Least-Privilege IAM: A Practical Guide

5 min·Jul 15, 2026
AI Summary

Least privilege means granting only the actions and resources a role truly needs. Start from nothing, add specific actions on specific ARNs, add conditions, and review with Access Analyzer.

AWS IAM Read-only Policy
A least-privilege IAM policy granting read-only access to S3 and CloudWatch logs — a safe starting point for auditors, dashboards and monitoring roles.
{
  "Version": "2012-10-17",
  "Statement": [
    {
      "Sid": "ReadS3Objects",
      "Effect": "Allow",
      "Action": [
        "s3:GetObject",
        "s3:ListBucket"
      ],
      "Resource": [
        "arn:aws:s3:::my-app-data",
        "arn:aws:s3:::my-app-data/*"
      ]
    },
    {
      "Sid": "ReadCloudWatchLogs",
      "Effect": "Allow",
      "Action": [
        "logs:GetLogEvents",
        "logs:DescribeLogGroups",
        "logs:DescribeLogStreams"
      ],
      "Resource": "arn:aws:logs:*:*:log-group:/aws/my-app/*"
    }
  ]
}

Least privilege is the principle that a role should be able to do exactly what it needs and nothing more. It is the difference between a leaked key being a shrug and being a catastrophe.

Start from zero

Do not start from an AWS managed policy like AmazonS3FullAccess and try to trim it. Start from an empty policy and add only what breaks when you run the workload.

Scope three things

  1. Actions — list specific operations, not s3:*.
  2. Resources — name the exact ARNs, not "*".
  3. Conditions — constrain by region, tag, or source when you can.
{ "Effect": "Allow", "Action": ["s3:GetObject"], "Resource": "arn:aws:s3:::reports-prod/*", "Condition": { "StringEquals": { "aws:RequestedRegion": "us-east-1" } } }

This role can read report objects, in one bucket, in one region. Nothing else.

Use deny as a guardrail

Because an explicit Deny always wins, a single deny statement can enforce an invariant across an account — for example, deny any S3 action over plain HTTP.

Review, don't guess

  • Turn on CloudTrail and let the workload run.
  • Use IAM Access Analyzer to generate a policy from real activity.
  • Prune generously — unused permissions are pure risk.
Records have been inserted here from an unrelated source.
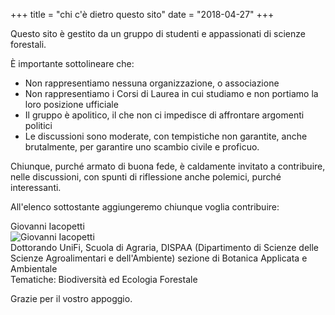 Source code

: +++
title = "chi c'è dietro questo sito"
date = "2018-04-27"
+++

Questo sito è gestito da un gruppo di studenti e appassionati di scienze forestali.

È importante sottolineare che:

* Non rappresentiamo nessuna organizzazione, o associazione
* Non rappresentiamo i Corsi di Laurea in cui studiamo e non portiamo la loro posizione ufficiale
* Il gruppo è apolitico, il che non ci impedisce di affrontare argomenti politici
* Le discussioni sono moderate, con tempistiche non garantite, anche brutalmente, per garantire uno scambio civile e proficuo.

Chiunque, purché armato di buona fede, è caldamente invitato a contribuire, nelle discussioni, con spunti di riflessione anche polemici, purché interessanti.

All'elenco sottostante aggiungeremo chiunque voglia contribuire:

Giovanni Iacopetti  
![Giovanni Iacopetti](img/redazione/giovanniiacopetti.jpg)  
Dottorando UniFi, Scuola di Agraria, DISPAA (Dipartimento di Scienze delle Scienze Agroalimentari e dell'Ambiente) sezione di Botanica Applicata e Ambientale  
Tematiche: Biodiversità ed Ecologia Forestale

Grazie per il vostro appoggio.
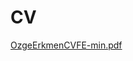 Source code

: # CV

[OzgeErkmenCVFE-min.pdf](https://github.com/ozgeonec/CV/files/12589262/OzgeErkmenCVFE-min.pdf)
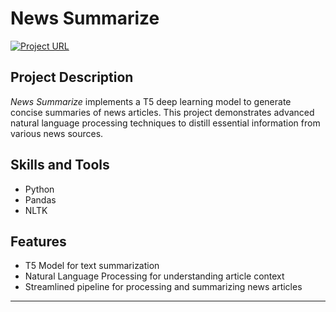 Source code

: # News Summarize

[![Project URL](https://github.com/spqr-86/Data_Science_Projects/tree/main/news_summarizer)](https://github.com/spqr-86/Data_Science_Projects/tree/main/news_summarizer)

## Project Description
*News Summarize* implements a T5 deep learning model to generate concise summaries of news articles. This project demonstrates advanced natural language processing techniques to distill essential information from various news sources.

## Skills and Tools
- Python
- Pandas
- NLTK

## Features
- T5 Model for text summarization
- Natural Language Processing for understanding article context
- Streamlined pipeline for processing and summarizing news articles

---

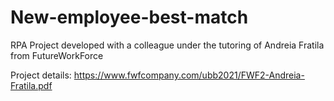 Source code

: # New-employee-best-match

RPA Project developed with a colleague under the tutoring of Andreia Fratila from FutureWorkForce

Project details: https://www.fwfcompany.com/ubb2021/FWF2-Andreia-Fratila.pdf
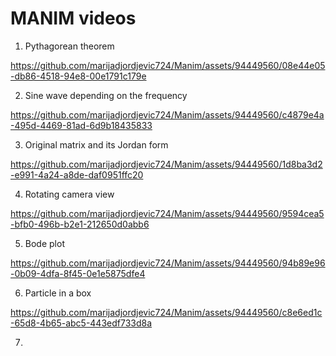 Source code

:# MANIM videos
1. Pythagorean theorem

https://github.com/marijadjordjevic724/Manim/assets/94449560/08e44e05-db86-4518-94e8-00e1791c179e

2. Sine wave depending on the frequency

https://github.com/marijadjordjevic724/Manim/assets/94449560/c4879e4a-495d-4469-81ad-6d9b18435833

3. Original matrix and its Jordan form

https://github.com/marijadjordjevic724/Manim/assets/94449560/1d8ba3d2-e991-4a24-a8de-daf0951ffc20

4. Rotating camera view

https://github.com/marijadjordjevic724/Manim/assets/94449560/9594cea5-bfb0-496b-b2e1-212650d0abb6

5. Bode plot

https://github.com/marijadjordjevic724/Manim/assets/94449560/94b89e96-0b09-4dfa-8f45-0e1e5875dfe4

6. Particle in a box

https://github.com/marijadjordjevic724/Manim/assets/94449560/c8e6ed1c-65d8-4b65-abc5-443edf733d8a

7.
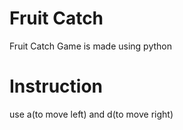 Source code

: # Fruit Catch
Fruit Catch Game is made using python

# Instruction

use a(to move left) and d(to move right) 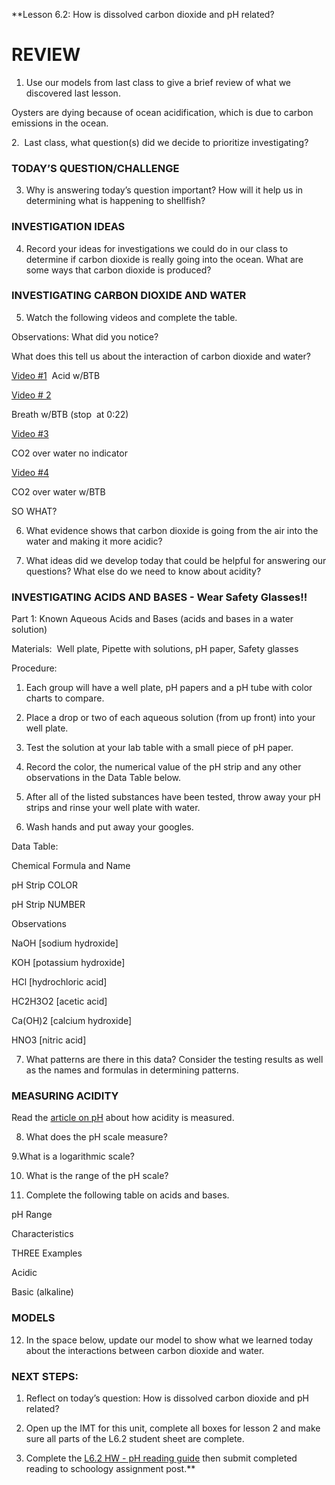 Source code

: **Lesson 6.2: How is dissolved carbon dioxide and pH related? 

# REVIEW

1. Use our models from last class to give a brief review of what we discovered last lesson.

Oysters are dying because of ocean acidification, which is due to carbon emissions in the ocean. 
  
  

2.  Last class, what question(s) did we decide to prioritize investigating?

  
  
  

### TODAY’S QUESTION/CHALLENGE

3. Why is answering today’s question important? How will it help us in determining what is happening to shellfish?

  
  
  
  
  
  

### INVESTIGATION IDEAS

4. Record your ideas for investigations we could do in our class to determine if carbon dioxide is really going into the ocean. What are some ways that carbon dioxide is produced? 

  
  
  
  
  
  
  

### INVESTIGATING CARBON DIOXIDE AND WATER

  

5. Watch the following videos and complete the table. 

  

  

Observations: What did you notice?

What does this tell us about the interaction of carbon dioxide and water? 

[Video #1](https://www.youtube.com/watch?v=9NpMj6ekcP4)  Acid w/BTB

  

  

[Video # 2](https://youtu.be/UPIwkeDNIHo)

Breath w/BTB (stop  at 0:22)

  

  

[Video #3](https://youtu.be/AtvjUUSI3q0)

CO2 over water no indicator

  

  

[Video #4](https://youtu.be/j5RkRJriGng)

CO2 over water w/BTB

  

  

  
  

SO WHAT?

6. What evidence shows that carbon dioxide is going from the air into the water and making it more acidic? 

  
  
  
  

7. What ideas did we develop today that could be helpful for answering our questions? What else do we need to know about acidity?

  
  
  

### INVESTIGATING ACIDS AND BASES - Wear Safety Glasses!!

Part 1: Known Aqueous Acids and Bases (acids and bases in a water solution)

Materials:  Well plate, Pipette with solutions, pH paper, Safety glasses

Procedure: 

1.  Each group will have a well plate, pH papers and a pH tube with color charts to compare. 
    
2.  Place a drop or two of each aqueous solution (from up front) into your well plate. 
    
3.  Test the solution at your lab table with a small piece of pH paper.  
    
4.  Record the color, the numerical value of the pH strip and any other observations in the Data Table below. 
    
5.  After all of the listed substances have been tested, throw away your pH strips and rinse your well plate with water. 
    
6.  Wash hands and put away your googles.
    

  

Data Table:

Chemical Formula and Name

pH Strip COLOR 

pH Strip NUMBER

Observations

NaOH [sodium hydroxide]

  

  

  

KOH [potassium hydroxide]

  

  

  

HCl [hydrochloric acid]

  

  

  

HC2H3O2 [acetic acid]

  

  

  

Ca(OH)2 [calcium hydroxide]

  

  

  

HNO3 [nitric acid]

  

  

  

  

7.  What patterns are there in this data? Consider the testing results as well as the names and formulas in determining patterns.
    

  
  
  
  
  
  
  
  

### MEASURING ACIDITY

Read the [article on pH](https://drive.google.com/file/d/16PfmvoFBjoxEJQyanHKQPIc9H6f8x0CL/view?usp=sharing) about how acidity is measured. 

8. What does the pH scale measure? 

  
  

9.What is a logarithmic scale? 

  
  

10. What is the range of the pH scale? 

  
  

11. Complete the following table on acids and bases. 

  

pH Range

Characteristics

THREE Examples

Acidic

  

  

  

Basic (alkaline)

  

  

  

  

### MODELS

12. In the space below, update our model to show what we learned today about the interactions between carbon dioxide and water. 

  
  
  
  
  
  
  

### NEXT STEPS:

1.  Reflect on today’s question: How is dissolved carbon dioxide and pH related?
    
2.  Open up the IMT for this unit, complete all boxes for lesson 2 and make sure all parts of the L6.2 student sheet are complete. 
    
3.  Complete the [L6.2 HW - pH reading guide](https://docs.google.com/document/d/1cbKlD6p7CwzteBtITEVzjo9KM35Dp2Dn/edit?usp=sharing&ouid=102689172288523539314&rtpof=true&sd=true) then submit completed reading to schoology assignment post.** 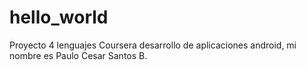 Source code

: # hello_world
Proyecto 4 lenguajes
Coursera desarrollo de aplicaciones android, mi nombre es Paulo Cesar Santos B.

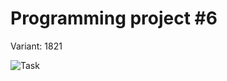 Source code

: # Programming project #6

Variant: 1821

![Task](https://github.com/slamach/prog-labs/blob/master/prog-lab6/doc/task.png?raw=true)
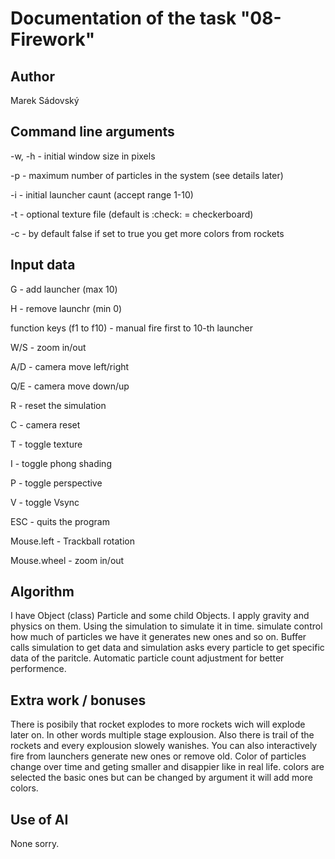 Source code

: # Documentation of the task "08-Firework"

## Author
Marek Sádovský

## Command line arguments
-w, -h - initial window size in pixels

-p - maximum number of particles in the system (see details later)

-i - initial launcher caunt (accept range 1-10)

-t - optional texture file (default is :check: = checkerboard)

-c - by default false if set to true you get more colors from rockets


## Input data
G - add launcher (max 10)

H - remove launchr (min 0)

function keys (f1 to f10) - manual fire first to 10-th launcher

W/S - zoom in/out

A/D - camera move left/right

Q/E - camera move down/up

R - reset the simulation

C - camera reset

T - toggle texture

I - toggle phong shading

P - toggle perspective

V - toggle Vsync

ESC - quits the program

Mouse.left - Trackball rotation

Mouse.wheel - zoom in/out

## Algorithm
I have Object (class) Particle and some child Objects. I apply gravity and physics on them. Using the simulation to simulate it in time.
simulate control how much of particles we have it generates new ones and so on. Buffer calls simulation to get data and simulation asks 
every particle to get specific data of the paritcle. Automatic particle count adjustment for better performence.


## Extra work / bonuses
There is posibily that rocket explodes to more rockets wich will explode later on. In other words multiple stage explousion. Also there is trail of the rockets and every explousion 
slowely wanishes. You can also interactively fire from launchers generate new ones or remove old. Color of particles change over time and geting smaller and disappier like in real life.
colors are selected the basic ones but can be changed by argument it will add more colors.

## Use of AI
None sorry.
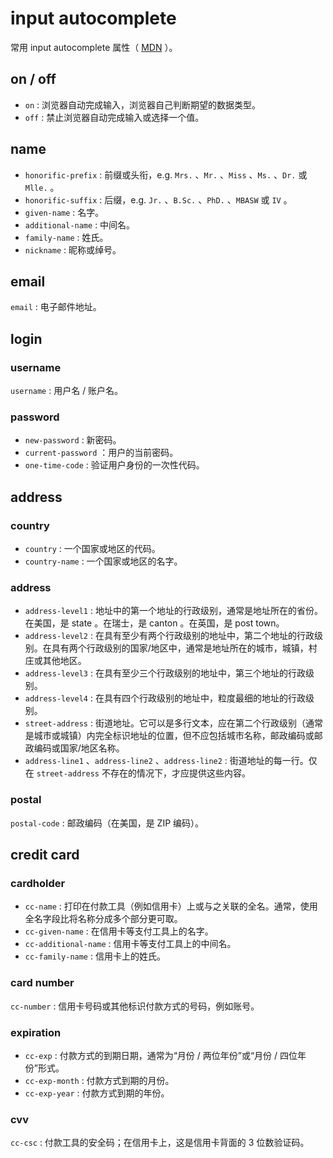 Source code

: # input autocomplete

常用 input autocomplete 属性（ [MDN](https://developer.mozilla.org/zh-CN/docs/Web/HTML/Attributes/autocomplete#%E5%80%BC) ）。



## on / off

- `on` : 浏览器自动完成输入，浏览器自己判断期望的数据类型。
- `off` : 禁止浏览器自动完成输入或选择一个值。



## name

- `honorific-prefix` : 前缀或头衔，e.g. `Mrs.` 、`Mr.` 、`Miss` 、`Ms.` 、`Dr.` 或 `Mlle.` 。
- `honorific-suffix` : 后缀，e.g. `Jr.` 、`B.Sc.` 、`PhD.` 、`MBASW` 或 `IV` 。
- `given-name` : 名字。
- `additional-name` : 中间名。
- `family-name` : 姓氏。
- `nickname` : 昵称或绰号。



## email

`email` : 电子邮件地址。



## login

### username

`username` : 用户名 / 账户名。



### password 

- `new-password` : 新密码。
- `current-password` ：用户的当前密码。
- `one-time-code` : 验证用户身份的一次性代码。



## address

### country

- `country` : 一个国家或地区的代码。
- `country-name` : 一个国家或地区的名字。



### address

- `address-level1` : 地址中的第一个地址的行政级别，通常是地址所在的省份。在美国，是 state 。在瑞士，是 canton 。在英国，是 post town。
- `address-level2` : 在具有至少有两个行政级别的地址中，第二个地址的行政级别。在具有两个行政级别的国家/地区中，通常是地址所在的城市，城镇，村庄或其他地区。
- `address-level3` : 在具有至少三个行政级别的地址中，第三个地址的行政级别。
- `address-level4` : 在具有四个行政级别的地址中，粒度最细的地址的行政级别。
- `street-address` : 街道地址。它可以是多行文本，应在第二个行政级别（通常是城市或城镇）内完全标识地址的位置，但不应包括城市名称，邮政编码或邮政编码或国家/地区名称。
- `address-line1` 、`address-line2` 、`address-line2` : 街道地址的每一行。仅在 `street-address` 不存在的情况下，才应提供这些内容。



### postal

`postal-code` : 邮政编码（在美国，是 ZIP 编码）。



## credit card

### cardholder

- `cc-name` : 打印在付款工具（例如信用卡）上或与之关联的全名。通常，使用全名字段比将名称分成多个部分更可取。
- `cc-given-name` : 在信用卡等支付工具上的名字。
- `cc-additional-name` : 信用卡等支付工具上的中间名。
- `cc-family-name` : 信用卡上的姓氏。



### card number

`cc-number` : 信用卡号码或其他标识付款方式的号码，例如账号。



### expiration

- `cc-exp` : 付款方式的到期日期，通常为“月份 / 两位年份”或“月份 / 四位年份”形式。
- `cc-exp-month` : 付款方式到期的月份。
- `cc-exp-year` : 付款方式到期的年份。



### cvv

`cc-csc` : 付款工具的安全码；在信用卡上，这是信用卡背面的 3 位数验证码。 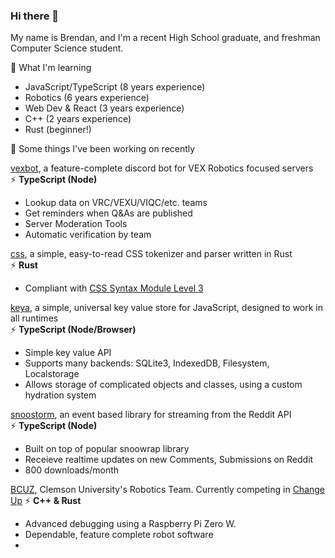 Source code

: ### Hi there 👋

My name is Brendan, and I'm a recent High School graduate, and freshman Computer Science student.

🌱 What I'm learning

- JavaScript/TypeScript (8 years experience)
- Robotics (6 years experience)
- Web Dev & React (3 years experience)
- C++ (2 years experience)
- Rust (beginner!)


🔭 Some things I've been working on recently

[vexbot](https://github.com/MayorMonty/vexbot), a feature-complete discord bot for VEX Robotics focused servers<br />
⚡ **TypeScript (Node)** <br />
- Lookup data on VRC/VEXU/VIQC/etc. teams
- Get reminders when Q&As are published
- Server Moderation Tools
- Automatic verification by team

[css](https://github.com/MayorMonty/css), a simple, easy-to-read CSS tokenizer and parser written in Rust<br />
⚡ **Rust** <br />
- Compliant with [CSS Syntax Module Level 3](https://www.w3.org/TR/css-syntax-3/) 

[keya](https://github.com/MayorMonty/keya), a simple, universal key value store for JavaScript, designed to work in all runtimes<br />
⚡ **TypeScript (Node/Browser)** <br />
- Simple key value API
- Supports many backends: SQLite3, IndexedDB, Filesystem, Localstorage
- Allows storage of complicated objects and classes, using a custom hydration system

[snoostorm](https://github.com/MayorMonty/snoostorm), an event based library for streaming from the Reddit API<br />
⚡ **TypeScript (Node)** <br />
- Built on top of popular snoowrap library
- Receieve realtime updates on new Comments, Submissions on Reddit
- 800 downloads/month

[BCUZ](https://github.com/MayorMonty/BCUZRobotics), Clemson University's Robotics Team. Currently competing in [Change Up](https://www.youtube.com/watch?v=Hxs0q9UoMDQ)
⚡ **C++ & Rust** <br />
- Advanced debugging using a Raspberry Pi Zero W.
- Dependable, feature complete robot software
- 

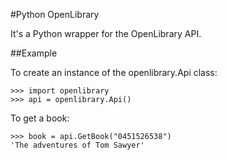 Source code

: #Python OpenLibrary

It's a Python wrapper for the OpenLibrary API.

##Example

To create an instance of the openlibrary.Api class:

    >>> import openlibrary
    >>> api = openlibrary.Api()

To get a book:

    >>> book = api.GetBook("0451526538")
    'The adventures of Tom Sawyer'
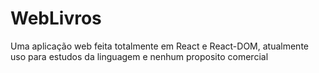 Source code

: # WebLivros

Uma aplicação web feita totalmente em React e React-DOM, atualmente uso para estudos da linguagem e nenhum proposito comercial
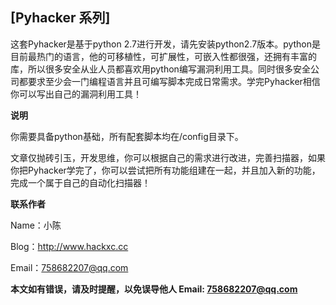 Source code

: ## [Pyhacker 系列]

这套Pyhacker是基于python 2.7进行开发，请先安装python2.7版本。python是目前最热门的语言，他的可移植性，可扩展性，可嵌入性都很强，还拥有丰富的库，所以很多安全从业人员都喜欢用python编写漏洞利用工具。同时很多安全公司都要求至少会一门编程语言并且可编写脚本完成日常需求。学完Pyhacker相信你可以写出自己的漏洞利用工具！  

**说明**  

你需要具备python基础，所有配套脚本均在/config目录下。  

文章仅抛砖引玉，开发思维，你可以根据自己的需求进行改进，完善扫描器，如果你把Pyhacker学完了，你可以尝试把所有功能组建在一起，并且加入新的功能，完成一个属于自己的自动化扫描器！  

**联系作者**  

Name：小陈  

Blog：http://www.hackxc.cc  

Email：758682207@qq.com  

  


**本文如有错误，请及时提醒，以免误导他人 Email: 758682207@qq.com**
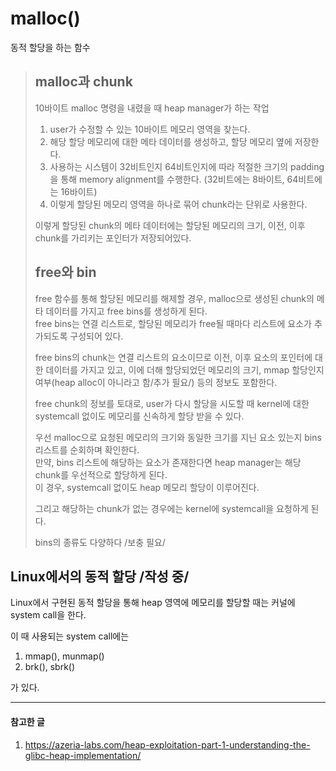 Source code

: # malloc()       
동적 할당을 하는 함수    
    
> ## malloc과 chunk    
>    
> 10바이트 malloc 명령을 내렸을 때 heap manager가 하는 작업 
>    
> 1. user가 수정할 수 있는 10바이트 메모리 영역을 찾는다.    
> 2. 해당 할당 메모리에 대한 메타 데이터를 생성하고, 할당 메모리 옆에 저장한다. 
> 3. 사용하는 시스템이 32비트인지 64비트인지에 따라 적절한 크기의 padding을 통해 memory alignment를 수행한다.
> (32비트에는 8바이트, 64비트에는 16바이트)     
> 4. 이렇게 할당된 메모리 영역을 하나로 묶어 chunk라는 단위로 사용한다.    
>    
> 이렇게 할당된 chunk의 메타 데이터에는 할당된 메모리의 크기, 이전, 이후 chunk를 가리키는 포인터가 저장되어있다.    
>     
> ## free와 bin    
>          
> free 함수를 통해 할당된 메모리를 해제할 경우, malloc으로 생성된 chunk의 메타 데이터를 가지고 free bins를 생성하게 된다.    
> free bins는 연결 리스트로, 할당된 메모리가 free될 때마다 리스트에 요소가 추가되도록 구성되어 있다.     
>     
> free bins의 chunk는 연결 리스트의 요소이므로 이전, 이후 요소의 포인터에 대한 데이터를 가지고 있고, 이에 더해 할당되었던 메모리의 크기, mmap 할당인지 여부(heap alloc이 아니라고 함/추가 필요/) 등의 정보도 포함한다.
>     
>    
> free chunk의 정보를 토대로, user가 다시 할당을 시도할 때 kernel에 대한 systemcall 없이도 메모리를 신속하게 할당 받을 수 있다.    
>         
> 우선 malloc으로 요청된 메모리의 크기와 동일한 크기를 지닌 요소 있는지 bins 리스트를 순회하며 확인한다.     
> 만약, bins 리스트에 해당하는 요소가 존재한다면 heap manager는 해당 chunk를 우선적으로 할당하게 된다.    
> 이 경우, systemcall 없이도 heap 메모리 할당이 이루어진다.    
>
> 그리고 해당하는 chunk가 없는 경우에는 kernel에 systemcall을 요청하게 된다.     
>      
>    
> bins의 종류도 다양하다 /보충 필요/ 
## Linux에서의 동적 할당  /작성 중/  
      
Linux에서 구현된 동적 할당을 통해 heap 영역에 메모리를 할당할 때는 커널에 system call을 한다.     
    
이 때 사용되는 system call에는    
     
1. mmap(), munmap()    
2. brk(), sbrk()    
    
가 있다.     


-------------      
#### 참고한 글
1. https://azeria-labs.com/heap-exploitation-part-1-understanding-the-glibc-heap-implementation/
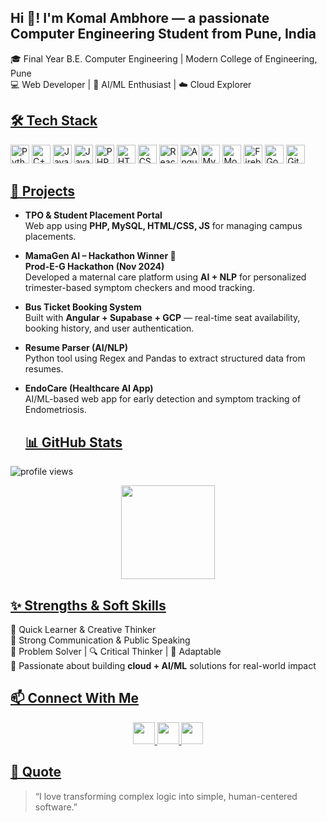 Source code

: <h2 align="left">Hi 👋! I'm Komal Ambhore — a passionate Computer Engineering Student from Pune, India</h2>

🎓 Final Year B.E. Computer Engineering | Modern College of Engineering, Pune  
💻 Web Developer | 🤖 AI/ML Enthusiast | ☁️ Cloud Explorer  


## <u>🛠️ Tech Stack</u>

<div align="left">
  <img src="https://cdn.jsdelivr.net/gh/devicons/devicon/icons/python/python-original.svg" height="30" alt="Python" />
  <img src="https://cdn.jsdelivr.net/gh/devicons/devicon/icons/cplusplus/cplusplus-original.svg" height="30" alt="C++" />
  <img src="https://cdn.jsdelivr.net/gh/devicons/devicon/icons/java/java-original.svg" height="30" alt="Java" />
  <img src="https://cdn.jsdelivr.net/gh/devicons/devicon/icons/javascript/javascript-original.svg" height="30" alt="JavaScript" />
  <img src="https://cdn.jsdelivr.net/gh/devicons/devicon/icons/php/php-original.svg" height="30" alt="PHP" />
  <img src="https://cdn.jsdelivr.net/gh/devicons/devicon/icons/html5/html5-original.svg" height="30" alt="HTML" />
  <img src="https://cdn.jsdelivr.net/gh/devicons/devicon/icons/css3/css3-original.svg" height="30" alt="CSS" />
  <img src="https://cdn.jsdelivr.net/gh/devicons/devicon/icons/react/react-original.svg" height="30" alt="React" />
  <img src="https://cdn.jsdelivr.net/gh/devicons/devicon/icons/angularjs/angularjs-original.svg" height="30" alt="Angular" />
  <img src="https://cdn.jsdelivr.net/gh/devicons/devicon/icons/mysql/mysql-original.svg" height="30" alt="MySQL" />
  <img src="https://cdn.jsdelivr.net/gh/devicons/devicon/icons/mongodb/mongodb-original.svg" height="30" alt="MongoDB" />
  <img src="https://cdn.jsdelivr.net/gh/devicons/devicon/icons/firebase/firebase-plain.svg" height="30" alt="Firebase" />
  <img src="https://cdn.jsdelivr.net/gh/devicons/devicon/icons/googlecloud/googlecloud-original.svg" height="30" alt="Google Cloud" />
  <img src="https://cdn.jsdelivr.net/gh/devicons/devicon/icons/git/git-original.svg" height="30" alt="Git" />
</div>

## <u>💼 Projects</u>

- **TPO & Student Placement Portal**  
  Web app using **PHP, MySQL, HTML/CSS, JS** for managing campus placements.
  
- **MamaGen AI – Hackathon Winner 🥇**  
  **Prod-E-G Hackathon (Nov 2024)**  
  Developed a maternal care platform using **AI + NLP** for personalized trimester-based symptom checkers and mood tracking.

- **Bus Ticket Booking System**  
  Built with **Angular + Supabase + GCP** — real-time seat availability, booking history, and user authentication.

- **Resume Parser (AI/NLP)**  
  Python tool using Regex and Pandas to extract structured data from resumes.

- **EndoCare (Healthcare AI App)**  
  AI/ML-based web app for early detection and symptom tracking of Endometriosis.

  ## <u>📊 GitHub Stats</u>

<p align="left">
  <img src="https://komarev.com/ghpvc/?username=ambhorekomal&label=Profile%20views&color=0e75b6&style=flat" alt="profile views" />
</p>

<p align="center">
  <img src="https://github-readme-stats.vercel.app/api/top-langs/?username=ambhorekomal&layout=compact&theme=radical&hide_border=false" height="150" />
</p>


## <u>✨ Strengths & Soft Skills</u>

🧠 Quick Learner & Creative Thinker  
💬 Strong Communication & Public Speaking  
🎯 Problem Solver | 🔍 Critical Thinker | 🤹 Adaptable  
🧪 Passionate about building **cloud + AI/ML** solutions for real-world impact

## <u>📫 Connect With Me</u>

<div align="center">
  <a href="mailto:komalambhore17@example.com">
    <img src="https://img.shields.io/static/v1?message=Gmail&logo=gmail&label=&color=D14836&logoColor=white&labelColor=&style=for-the-badge" height="35" />
  </a>
  <a href="https://www.linkedin.com/in/komal-ambhore/">
    <img src="https://img.shields.io/static/v1?message=LinkedIn&logo=linkedin&label=&color=0077B5&logoColor=white&labelColor=&style=for-the-badge" height="35" />
  </a>
  <a href="https://github.com/ambhorekomal">
    <img src="https://img.shields.io/static/v1?message=GitHub&logo=github&label=&color=000000&logoColor=white&labelColor=&style=for-the-badge" height="35" />
  </a>
</div>

## <u>💬 Quote</u>

> “I love transforming complex logic into simple, human-centered software.”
Paste your policy into the workspace and ask "remove unnecessary permissions" to get a tightened version you can diff against the original.

FAQ

Is "Action": "*" ever acceptable?

Rarely — mostly for break-glass admin roles protected by MFA. For workloads, always enumerate the specific actions.

How do I find the minimum actions a service needs?

Run it with CloudTrail on, then use IAM Access Analyzer to generate a policy from observed activity, and prune from there.